I’m sure I know this man. He must have been my bus driver at some point over the last four years I’ve lived in Jerusalem, or the last two years I’ve lived in Katamon, home to the number 13 bus line. I speak, of course, of the bus driver of bus 13, the bus that was “tipped over” by a mad man on a bulldozer in today’s attack in Jerusalem.
The shooting of yeshiva students in the Merkaz Harav yeshiva, the last terror attack in Jerusalem—a seemingly distant memory, even though it was only this past March—scared me, but I was able to keep on going. I was forced to—we were attending our friends’ engagement party and what could we do but keep drinking our glasses of wine, toast the happy couple, and try not to think about those who were at the same time being rushed to hospitals, or alternately, put into body bags.
Today, though, I was free to think about what happened. Free to listen to the radio as I made my way into Ramat Gan, where I was going to get a refund on a washing machine, of all the unimportant things in the world. Free to listen, over and over again, to descriptions of what had happened and where it had happened. Free to try and figure out from the clues the reporters gave if my friends could have been there—if, hypothetically, yesterday or everyday before that for the last four years I could have been there.
Thanks to technology, I know my friends are safe. Text messages—so impersonal yet so effective—informed me that my loved ones were fine. And as many times happens, some of the friends receiving my check-up text message were clueless about the attack even happening until I asked if they were ok.
I feel an emptiness inside and a intermittent urges to shed tears when I think about the people who could see it coming--who were trapped inside their cars or could see the bulldozer coming down the street, realizing perhaps only at the last second what was actually happening.
I just got home and, despite my news saturation for the day, decided to see if I could pinpoint where it happened—I had to know which bus had been attacked. It was mine.

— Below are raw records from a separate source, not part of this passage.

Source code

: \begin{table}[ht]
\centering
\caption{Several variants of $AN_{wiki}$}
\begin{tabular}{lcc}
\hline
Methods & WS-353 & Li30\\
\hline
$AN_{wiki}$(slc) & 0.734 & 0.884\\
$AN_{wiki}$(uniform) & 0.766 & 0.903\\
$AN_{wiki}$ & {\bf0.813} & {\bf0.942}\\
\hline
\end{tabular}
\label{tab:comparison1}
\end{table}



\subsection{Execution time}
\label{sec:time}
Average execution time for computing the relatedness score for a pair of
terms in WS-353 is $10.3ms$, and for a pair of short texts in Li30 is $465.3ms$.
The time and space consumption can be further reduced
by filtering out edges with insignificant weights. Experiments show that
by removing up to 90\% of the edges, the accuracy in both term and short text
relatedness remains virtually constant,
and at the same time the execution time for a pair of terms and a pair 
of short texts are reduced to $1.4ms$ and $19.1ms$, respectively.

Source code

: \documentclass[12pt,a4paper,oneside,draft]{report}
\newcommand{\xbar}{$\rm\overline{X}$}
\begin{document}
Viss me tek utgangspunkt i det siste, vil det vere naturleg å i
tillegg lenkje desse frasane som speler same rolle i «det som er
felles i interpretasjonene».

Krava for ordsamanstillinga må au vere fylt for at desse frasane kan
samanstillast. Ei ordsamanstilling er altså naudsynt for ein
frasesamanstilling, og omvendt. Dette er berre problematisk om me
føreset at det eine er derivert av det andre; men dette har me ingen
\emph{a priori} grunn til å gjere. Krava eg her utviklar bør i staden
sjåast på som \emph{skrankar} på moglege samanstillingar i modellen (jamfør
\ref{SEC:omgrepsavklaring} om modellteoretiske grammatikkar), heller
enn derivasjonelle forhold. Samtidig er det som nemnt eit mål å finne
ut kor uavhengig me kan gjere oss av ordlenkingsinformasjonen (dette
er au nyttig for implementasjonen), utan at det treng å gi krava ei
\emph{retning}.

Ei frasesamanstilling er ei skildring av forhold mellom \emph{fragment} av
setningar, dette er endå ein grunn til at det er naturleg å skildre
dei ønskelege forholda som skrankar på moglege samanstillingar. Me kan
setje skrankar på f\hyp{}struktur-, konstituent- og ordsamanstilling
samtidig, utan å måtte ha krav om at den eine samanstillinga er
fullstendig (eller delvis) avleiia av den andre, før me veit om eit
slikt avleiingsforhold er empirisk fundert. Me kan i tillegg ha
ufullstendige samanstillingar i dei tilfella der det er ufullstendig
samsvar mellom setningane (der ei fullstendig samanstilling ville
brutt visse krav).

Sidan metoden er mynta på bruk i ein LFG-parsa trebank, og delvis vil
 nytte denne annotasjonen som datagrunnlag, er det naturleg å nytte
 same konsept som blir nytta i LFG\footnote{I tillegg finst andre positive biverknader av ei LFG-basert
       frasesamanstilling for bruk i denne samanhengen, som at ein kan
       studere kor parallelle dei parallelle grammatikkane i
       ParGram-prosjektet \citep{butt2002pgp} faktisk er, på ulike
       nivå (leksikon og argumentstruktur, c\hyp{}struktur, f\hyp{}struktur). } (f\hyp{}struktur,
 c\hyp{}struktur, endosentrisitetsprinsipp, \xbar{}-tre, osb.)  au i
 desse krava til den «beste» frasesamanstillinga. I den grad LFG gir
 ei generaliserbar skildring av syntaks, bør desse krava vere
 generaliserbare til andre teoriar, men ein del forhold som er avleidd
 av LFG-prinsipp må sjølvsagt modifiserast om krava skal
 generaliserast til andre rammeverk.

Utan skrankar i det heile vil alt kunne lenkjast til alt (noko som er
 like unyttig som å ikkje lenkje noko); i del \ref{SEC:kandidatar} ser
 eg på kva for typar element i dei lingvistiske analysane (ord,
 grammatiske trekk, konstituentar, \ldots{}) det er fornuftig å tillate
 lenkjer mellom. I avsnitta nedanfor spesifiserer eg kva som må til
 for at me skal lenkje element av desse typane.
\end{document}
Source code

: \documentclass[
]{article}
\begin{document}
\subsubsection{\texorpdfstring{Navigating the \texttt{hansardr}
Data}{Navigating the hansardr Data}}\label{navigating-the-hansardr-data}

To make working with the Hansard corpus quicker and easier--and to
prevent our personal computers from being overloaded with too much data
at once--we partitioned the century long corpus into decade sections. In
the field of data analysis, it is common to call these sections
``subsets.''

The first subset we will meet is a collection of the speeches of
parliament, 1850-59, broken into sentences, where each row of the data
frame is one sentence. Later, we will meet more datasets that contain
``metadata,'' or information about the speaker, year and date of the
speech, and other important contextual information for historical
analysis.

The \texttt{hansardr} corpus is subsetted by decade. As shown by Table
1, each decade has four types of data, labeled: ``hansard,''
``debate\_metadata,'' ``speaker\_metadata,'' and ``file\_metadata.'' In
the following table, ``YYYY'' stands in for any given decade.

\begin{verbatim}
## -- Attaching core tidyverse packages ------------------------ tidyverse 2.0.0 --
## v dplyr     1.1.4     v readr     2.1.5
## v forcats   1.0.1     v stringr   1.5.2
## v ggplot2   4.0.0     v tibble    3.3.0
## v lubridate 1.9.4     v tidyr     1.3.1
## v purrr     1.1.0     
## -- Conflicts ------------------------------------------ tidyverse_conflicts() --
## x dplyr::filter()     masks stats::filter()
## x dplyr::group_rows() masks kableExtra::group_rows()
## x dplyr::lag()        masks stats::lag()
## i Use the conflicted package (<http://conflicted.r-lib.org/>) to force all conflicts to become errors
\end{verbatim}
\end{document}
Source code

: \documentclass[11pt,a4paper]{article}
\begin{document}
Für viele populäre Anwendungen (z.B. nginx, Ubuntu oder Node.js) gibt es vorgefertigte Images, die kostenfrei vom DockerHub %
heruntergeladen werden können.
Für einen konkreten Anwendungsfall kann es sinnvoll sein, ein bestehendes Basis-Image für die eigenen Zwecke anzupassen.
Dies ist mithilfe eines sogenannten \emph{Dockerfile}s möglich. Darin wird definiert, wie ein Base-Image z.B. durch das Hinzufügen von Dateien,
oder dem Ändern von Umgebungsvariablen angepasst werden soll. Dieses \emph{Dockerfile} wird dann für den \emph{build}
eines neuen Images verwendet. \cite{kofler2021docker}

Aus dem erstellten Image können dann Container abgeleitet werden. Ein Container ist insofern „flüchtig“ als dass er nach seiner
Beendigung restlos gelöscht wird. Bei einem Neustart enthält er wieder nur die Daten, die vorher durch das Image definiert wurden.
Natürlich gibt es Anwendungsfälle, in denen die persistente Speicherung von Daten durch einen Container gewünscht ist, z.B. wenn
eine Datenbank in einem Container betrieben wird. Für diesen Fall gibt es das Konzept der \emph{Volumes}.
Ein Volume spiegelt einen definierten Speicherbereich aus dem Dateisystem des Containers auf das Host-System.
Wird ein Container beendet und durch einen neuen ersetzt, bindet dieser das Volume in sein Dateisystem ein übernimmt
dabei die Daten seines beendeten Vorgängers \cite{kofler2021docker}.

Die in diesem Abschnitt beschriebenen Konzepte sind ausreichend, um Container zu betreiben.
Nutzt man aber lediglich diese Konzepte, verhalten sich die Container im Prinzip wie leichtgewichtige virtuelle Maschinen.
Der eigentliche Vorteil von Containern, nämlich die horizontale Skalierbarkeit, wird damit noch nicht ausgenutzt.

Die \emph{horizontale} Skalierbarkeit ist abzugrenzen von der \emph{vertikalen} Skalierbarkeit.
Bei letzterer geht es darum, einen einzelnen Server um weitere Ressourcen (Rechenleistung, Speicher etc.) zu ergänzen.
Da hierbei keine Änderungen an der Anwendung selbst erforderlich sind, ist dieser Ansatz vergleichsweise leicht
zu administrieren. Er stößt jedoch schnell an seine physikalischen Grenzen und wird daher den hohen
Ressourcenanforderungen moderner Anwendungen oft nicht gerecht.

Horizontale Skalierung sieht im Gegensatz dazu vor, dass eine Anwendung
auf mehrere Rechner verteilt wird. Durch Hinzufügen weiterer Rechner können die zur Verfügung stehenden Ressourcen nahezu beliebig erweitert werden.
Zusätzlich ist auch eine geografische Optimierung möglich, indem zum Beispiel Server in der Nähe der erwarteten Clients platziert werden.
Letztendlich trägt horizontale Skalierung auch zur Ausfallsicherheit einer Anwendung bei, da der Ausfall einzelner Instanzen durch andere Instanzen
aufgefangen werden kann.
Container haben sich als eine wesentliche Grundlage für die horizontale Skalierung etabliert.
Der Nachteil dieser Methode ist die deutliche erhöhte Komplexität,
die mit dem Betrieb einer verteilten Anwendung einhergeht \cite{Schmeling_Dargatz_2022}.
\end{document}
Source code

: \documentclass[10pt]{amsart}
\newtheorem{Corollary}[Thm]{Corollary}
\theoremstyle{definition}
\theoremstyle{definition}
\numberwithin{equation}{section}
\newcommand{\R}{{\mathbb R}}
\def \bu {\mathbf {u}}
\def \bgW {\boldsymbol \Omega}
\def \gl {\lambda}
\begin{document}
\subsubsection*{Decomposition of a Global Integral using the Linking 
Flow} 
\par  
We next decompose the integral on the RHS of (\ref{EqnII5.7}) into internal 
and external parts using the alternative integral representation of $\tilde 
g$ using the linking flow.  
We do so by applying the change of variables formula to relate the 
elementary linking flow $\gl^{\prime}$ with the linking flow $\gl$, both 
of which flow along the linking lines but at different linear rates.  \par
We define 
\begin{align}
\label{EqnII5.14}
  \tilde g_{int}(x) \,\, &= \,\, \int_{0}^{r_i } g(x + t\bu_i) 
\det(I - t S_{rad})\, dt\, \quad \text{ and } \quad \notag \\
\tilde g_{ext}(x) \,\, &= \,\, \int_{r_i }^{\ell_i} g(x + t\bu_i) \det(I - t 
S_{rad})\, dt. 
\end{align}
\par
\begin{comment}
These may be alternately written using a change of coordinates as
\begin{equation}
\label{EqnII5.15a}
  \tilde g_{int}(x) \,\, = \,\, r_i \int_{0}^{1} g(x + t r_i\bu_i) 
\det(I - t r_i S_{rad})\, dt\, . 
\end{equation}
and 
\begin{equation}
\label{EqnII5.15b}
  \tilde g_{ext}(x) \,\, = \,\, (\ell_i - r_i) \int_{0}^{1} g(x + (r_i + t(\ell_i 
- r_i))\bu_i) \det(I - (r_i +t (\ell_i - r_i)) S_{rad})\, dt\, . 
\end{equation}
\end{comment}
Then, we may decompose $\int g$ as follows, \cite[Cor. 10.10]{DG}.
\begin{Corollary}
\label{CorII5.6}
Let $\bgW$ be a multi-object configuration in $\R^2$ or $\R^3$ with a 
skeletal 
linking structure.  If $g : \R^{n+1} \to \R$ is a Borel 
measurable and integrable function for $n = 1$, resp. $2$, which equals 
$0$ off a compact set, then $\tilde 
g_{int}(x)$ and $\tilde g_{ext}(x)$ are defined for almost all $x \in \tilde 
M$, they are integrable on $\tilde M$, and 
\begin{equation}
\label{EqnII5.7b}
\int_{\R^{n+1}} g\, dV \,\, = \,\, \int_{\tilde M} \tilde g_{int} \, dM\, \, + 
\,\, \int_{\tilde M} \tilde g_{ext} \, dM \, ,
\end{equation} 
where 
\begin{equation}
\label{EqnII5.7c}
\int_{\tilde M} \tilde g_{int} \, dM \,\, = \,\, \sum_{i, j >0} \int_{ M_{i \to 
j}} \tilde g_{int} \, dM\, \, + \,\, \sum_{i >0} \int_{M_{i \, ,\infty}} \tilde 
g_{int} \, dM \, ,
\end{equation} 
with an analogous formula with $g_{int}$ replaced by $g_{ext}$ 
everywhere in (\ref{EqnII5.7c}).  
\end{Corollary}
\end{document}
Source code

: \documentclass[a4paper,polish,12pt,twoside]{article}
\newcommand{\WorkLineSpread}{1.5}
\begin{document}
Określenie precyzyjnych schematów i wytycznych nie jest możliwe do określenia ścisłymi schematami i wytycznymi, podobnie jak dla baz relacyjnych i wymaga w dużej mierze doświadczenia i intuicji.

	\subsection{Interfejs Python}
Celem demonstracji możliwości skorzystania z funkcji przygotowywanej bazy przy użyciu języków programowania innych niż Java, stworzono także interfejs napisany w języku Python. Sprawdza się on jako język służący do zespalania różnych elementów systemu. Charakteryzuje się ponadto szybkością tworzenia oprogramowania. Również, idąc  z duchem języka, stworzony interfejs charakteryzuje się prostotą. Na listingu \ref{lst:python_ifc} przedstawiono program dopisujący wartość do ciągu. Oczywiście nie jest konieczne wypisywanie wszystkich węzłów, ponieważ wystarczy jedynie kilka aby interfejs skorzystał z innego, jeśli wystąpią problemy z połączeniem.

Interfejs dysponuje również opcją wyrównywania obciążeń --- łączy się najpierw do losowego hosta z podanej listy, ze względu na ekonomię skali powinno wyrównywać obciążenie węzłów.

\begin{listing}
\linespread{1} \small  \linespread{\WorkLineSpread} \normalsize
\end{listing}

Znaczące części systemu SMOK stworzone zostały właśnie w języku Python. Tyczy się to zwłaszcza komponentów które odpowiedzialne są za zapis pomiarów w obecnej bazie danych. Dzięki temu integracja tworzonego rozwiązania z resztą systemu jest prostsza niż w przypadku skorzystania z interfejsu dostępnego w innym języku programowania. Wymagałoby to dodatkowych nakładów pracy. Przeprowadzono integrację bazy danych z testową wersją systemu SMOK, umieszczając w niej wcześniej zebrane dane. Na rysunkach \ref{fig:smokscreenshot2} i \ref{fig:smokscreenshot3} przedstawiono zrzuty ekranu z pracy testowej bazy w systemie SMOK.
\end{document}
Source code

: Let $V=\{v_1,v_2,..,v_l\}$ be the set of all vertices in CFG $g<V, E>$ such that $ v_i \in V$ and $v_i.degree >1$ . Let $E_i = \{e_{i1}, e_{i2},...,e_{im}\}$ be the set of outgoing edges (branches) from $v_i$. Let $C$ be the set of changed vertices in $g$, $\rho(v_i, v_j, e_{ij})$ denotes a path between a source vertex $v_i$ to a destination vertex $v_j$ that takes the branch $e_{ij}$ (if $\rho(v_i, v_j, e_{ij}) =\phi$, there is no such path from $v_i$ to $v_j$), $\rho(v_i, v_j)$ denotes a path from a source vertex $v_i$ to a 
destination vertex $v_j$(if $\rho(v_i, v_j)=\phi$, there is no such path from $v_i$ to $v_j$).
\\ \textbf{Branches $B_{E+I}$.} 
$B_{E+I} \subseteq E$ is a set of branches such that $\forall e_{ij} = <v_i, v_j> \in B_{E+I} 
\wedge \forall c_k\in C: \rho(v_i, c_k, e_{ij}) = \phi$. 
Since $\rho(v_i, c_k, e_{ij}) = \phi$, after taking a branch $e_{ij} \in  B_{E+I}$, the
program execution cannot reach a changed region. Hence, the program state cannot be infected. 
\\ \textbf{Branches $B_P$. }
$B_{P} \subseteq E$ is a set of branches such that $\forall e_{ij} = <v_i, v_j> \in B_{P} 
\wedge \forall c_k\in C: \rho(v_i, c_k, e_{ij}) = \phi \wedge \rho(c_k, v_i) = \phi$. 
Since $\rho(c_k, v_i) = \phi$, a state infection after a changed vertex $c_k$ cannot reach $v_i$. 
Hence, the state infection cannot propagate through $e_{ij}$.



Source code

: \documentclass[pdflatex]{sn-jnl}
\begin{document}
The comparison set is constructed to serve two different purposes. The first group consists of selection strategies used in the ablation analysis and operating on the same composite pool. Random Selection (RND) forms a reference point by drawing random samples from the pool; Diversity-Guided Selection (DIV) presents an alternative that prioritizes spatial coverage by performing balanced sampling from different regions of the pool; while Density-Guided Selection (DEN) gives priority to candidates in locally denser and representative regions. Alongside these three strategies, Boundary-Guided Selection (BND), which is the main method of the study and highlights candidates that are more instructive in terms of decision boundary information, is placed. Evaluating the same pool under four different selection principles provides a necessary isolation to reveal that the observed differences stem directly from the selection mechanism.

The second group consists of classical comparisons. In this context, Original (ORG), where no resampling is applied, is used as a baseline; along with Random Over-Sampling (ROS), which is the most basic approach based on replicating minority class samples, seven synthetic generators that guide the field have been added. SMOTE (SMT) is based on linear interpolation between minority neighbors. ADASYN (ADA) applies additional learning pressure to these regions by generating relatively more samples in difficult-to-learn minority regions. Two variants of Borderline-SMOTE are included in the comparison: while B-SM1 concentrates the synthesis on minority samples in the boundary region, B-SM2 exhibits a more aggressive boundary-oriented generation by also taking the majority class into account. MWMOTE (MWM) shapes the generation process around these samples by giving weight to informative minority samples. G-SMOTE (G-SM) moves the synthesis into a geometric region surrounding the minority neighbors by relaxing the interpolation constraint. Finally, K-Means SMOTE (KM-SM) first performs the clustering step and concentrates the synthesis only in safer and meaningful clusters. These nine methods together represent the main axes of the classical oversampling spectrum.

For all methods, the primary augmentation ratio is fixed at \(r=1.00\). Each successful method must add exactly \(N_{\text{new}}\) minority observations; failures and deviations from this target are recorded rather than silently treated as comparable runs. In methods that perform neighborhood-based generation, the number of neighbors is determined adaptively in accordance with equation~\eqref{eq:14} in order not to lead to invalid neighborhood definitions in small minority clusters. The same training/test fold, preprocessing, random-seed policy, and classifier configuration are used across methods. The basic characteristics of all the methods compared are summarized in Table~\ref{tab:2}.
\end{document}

But more than being my bus line—it was my city, it was my home. Any of the pedestrians, making their way down the sidewalks, any of the people in cars, trying to get through Jerusalem downtown traffic, any of these people who were brutally murdered, in a most unimaginably horrific way—any of these people could have been my friends.
We moved on Sunday to Ramat Hasharon. And due to me studying at Hebrew University, I was in Jerusalem yesterday, literally meters from the attack site. I have this weird feeling—it’s similar to the feeling I get when something major happens to my family in America and I’m not there to go through it with them. It’s like I should have been there—but thank G-d I wasn’t.
Today at 6pm Israel time, thousands of people will be saying Psalm 121 for the safe release of kidnapped Israeli soldier Gilad Shalit. I guess now there will be others for whom we say this psalm:
A song of Ascent.
I lift up my eyes to the hills.
What is the source of my help?
My help comes from the Lord,
Maker of the heavens and the earth.
He will not allow you to stumble, Your Guardian will not slumber.
Indeed, the Guardian of Israel neither slumbers nor sleeps.
The Lord is your Guardian, your shelter at your side.
The sun will not smite your by day nor the moon by night.
The Lord will guard you against all evil;
He will guard you, body and soul.
The Lord will guard your going out
And your coming home, now and forever.